═══ INFORMATION PROVIDED ═══
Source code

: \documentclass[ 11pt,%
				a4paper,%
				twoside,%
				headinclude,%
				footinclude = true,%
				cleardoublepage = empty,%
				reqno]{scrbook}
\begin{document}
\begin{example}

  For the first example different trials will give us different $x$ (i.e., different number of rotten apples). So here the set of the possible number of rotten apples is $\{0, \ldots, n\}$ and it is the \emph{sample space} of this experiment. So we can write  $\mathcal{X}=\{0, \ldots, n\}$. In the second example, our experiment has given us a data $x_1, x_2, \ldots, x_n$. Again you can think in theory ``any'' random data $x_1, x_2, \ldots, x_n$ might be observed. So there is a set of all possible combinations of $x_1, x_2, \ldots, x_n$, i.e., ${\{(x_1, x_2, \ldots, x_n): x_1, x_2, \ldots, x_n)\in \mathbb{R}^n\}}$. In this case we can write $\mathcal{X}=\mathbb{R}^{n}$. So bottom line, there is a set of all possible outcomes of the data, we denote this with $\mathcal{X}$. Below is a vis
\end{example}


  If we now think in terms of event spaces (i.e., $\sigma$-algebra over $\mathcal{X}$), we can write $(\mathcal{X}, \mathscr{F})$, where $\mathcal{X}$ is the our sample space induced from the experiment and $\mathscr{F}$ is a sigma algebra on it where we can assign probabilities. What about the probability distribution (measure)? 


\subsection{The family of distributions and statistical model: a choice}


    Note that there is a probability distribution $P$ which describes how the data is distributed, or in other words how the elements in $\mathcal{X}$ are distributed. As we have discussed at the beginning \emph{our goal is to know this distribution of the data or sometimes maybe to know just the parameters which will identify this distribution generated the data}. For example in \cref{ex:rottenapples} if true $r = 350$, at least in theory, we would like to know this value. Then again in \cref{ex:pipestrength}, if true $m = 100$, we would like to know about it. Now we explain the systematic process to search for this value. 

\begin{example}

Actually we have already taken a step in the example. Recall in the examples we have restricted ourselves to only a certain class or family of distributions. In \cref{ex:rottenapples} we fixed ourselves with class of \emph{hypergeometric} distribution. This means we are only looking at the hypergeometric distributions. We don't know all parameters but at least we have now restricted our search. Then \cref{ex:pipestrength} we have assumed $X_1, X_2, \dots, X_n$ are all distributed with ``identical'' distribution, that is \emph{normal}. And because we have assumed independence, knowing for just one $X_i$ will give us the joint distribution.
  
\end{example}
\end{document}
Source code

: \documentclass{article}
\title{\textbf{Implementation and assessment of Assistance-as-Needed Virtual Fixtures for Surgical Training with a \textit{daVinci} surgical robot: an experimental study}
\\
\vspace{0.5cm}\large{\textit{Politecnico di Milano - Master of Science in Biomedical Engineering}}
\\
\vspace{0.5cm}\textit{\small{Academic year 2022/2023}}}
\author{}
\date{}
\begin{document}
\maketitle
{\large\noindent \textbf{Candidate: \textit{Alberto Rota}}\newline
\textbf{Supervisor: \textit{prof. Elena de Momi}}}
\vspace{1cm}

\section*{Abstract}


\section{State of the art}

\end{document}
═══
- WHAT TO DO -
Which of the lines above include the word "true"? List those lines.

- SOLUTION -
				footinclude = true,%
    Note that there is a probability distribution $P$ which describes how the data is distributed, or in other words how the elements in $\mathcal{X}$ are distributed. As we have discussed at the beginning \emph{our goal is to know this distribution of the data or sometimes maybe to know just the parameters which will identify this distribution generated the data}. For example in \cref{ex:rottenapples} if true $r = 350$, at least in theory, we would like to know this value. Then again in \cref{ex:pipestrength}, if true $m = 100$, we would like to know about it. Now we explain the systematic process to search for this value. 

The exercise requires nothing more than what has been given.